══ Recorded information
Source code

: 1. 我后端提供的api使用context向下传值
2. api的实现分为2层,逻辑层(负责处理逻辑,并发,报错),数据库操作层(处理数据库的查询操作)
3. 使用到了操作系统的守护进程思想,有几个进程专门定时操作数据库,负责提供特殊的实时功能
════
══ Recorded information
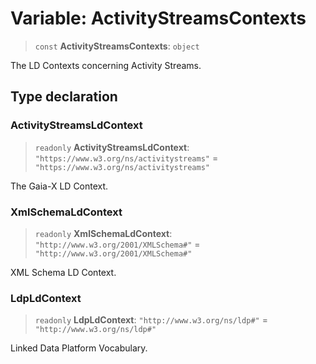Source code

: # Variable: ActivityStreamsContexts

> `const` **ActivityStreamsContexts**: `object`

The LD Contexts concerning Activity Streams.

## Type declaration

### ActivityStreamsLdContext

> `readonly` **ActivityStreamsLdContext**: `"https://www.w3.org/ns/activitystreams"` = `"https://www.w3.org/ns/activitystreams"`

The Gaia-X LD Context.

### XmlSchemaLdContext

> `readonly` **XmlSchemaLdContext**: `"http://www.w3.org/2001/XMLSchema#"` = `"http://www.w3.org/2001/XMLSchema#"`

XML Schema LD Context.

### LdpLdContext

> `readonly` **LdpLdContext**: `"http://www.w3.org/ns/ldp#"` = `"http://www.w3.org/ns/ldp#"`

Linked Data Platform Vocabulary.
════
══ Recorded information
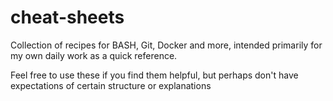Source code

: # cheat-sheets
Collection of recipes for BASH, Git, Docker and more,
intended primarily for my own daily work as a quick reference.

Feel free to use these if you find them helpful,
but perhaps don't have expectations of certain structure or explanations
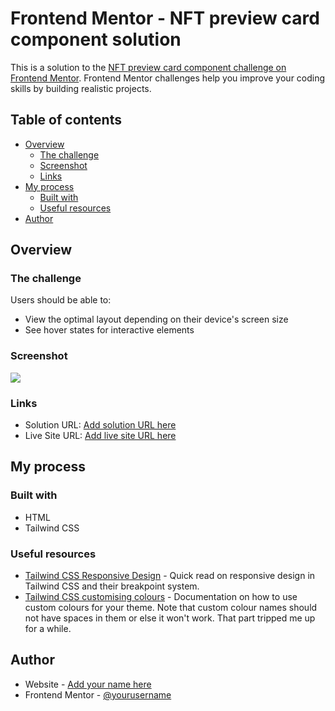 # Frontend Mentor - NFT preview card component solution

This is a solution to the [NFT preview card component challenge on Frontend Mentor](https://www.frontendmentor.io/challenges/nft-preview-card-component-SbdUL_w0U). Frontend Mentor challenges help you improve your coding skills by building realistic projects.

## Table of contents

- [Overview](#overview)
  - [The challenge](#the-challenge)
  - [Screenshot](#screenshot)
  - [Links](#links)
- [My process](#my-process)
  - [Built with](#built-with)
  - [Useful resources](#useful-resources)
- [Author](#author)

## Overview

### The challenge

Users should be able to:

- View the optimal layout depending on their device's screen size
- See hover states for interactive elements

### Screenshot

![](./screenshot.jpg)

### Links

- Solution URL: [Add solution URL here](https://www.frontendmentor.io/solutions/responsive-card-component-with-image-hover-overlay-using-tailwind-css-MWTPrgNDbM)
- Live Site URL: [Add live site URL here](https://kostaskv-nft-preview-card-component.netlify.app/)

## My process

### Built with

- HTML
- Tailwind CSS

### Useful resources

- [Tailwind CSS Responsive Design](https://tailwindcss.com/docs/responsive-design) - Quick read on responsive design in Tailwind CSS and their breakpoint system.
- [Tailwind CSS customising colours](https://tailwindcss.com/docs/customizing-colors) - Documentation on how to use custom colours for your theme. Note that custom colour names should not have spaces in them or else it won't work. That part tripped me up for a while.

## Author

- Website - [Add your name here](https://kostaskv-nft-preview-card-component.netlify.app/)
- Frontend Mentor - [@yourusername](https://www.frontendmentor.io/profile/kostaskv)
════
Problem details: Return the span of lines in the data above that opens at the line with "- View the optimal" and closes at the line with "## My process", exactly, ends included, nothing else.

Expected answer:
- View the optimal layout depending on their device's screen size
- See hover states for interactive elements

### Screenshot

![](./screenshot.jpg)

### Links

- Solution URL: [Add solution URL here](https://www.frontendmentor.io/solutions/responsive-card-component-with-image-hover-overlay-using-tailwind-css-MWTPrgNDbM)
- Live Site URL: [Add live site URL here](https://kostaskv-nft-preview-card-component.netlify.app/)

## My process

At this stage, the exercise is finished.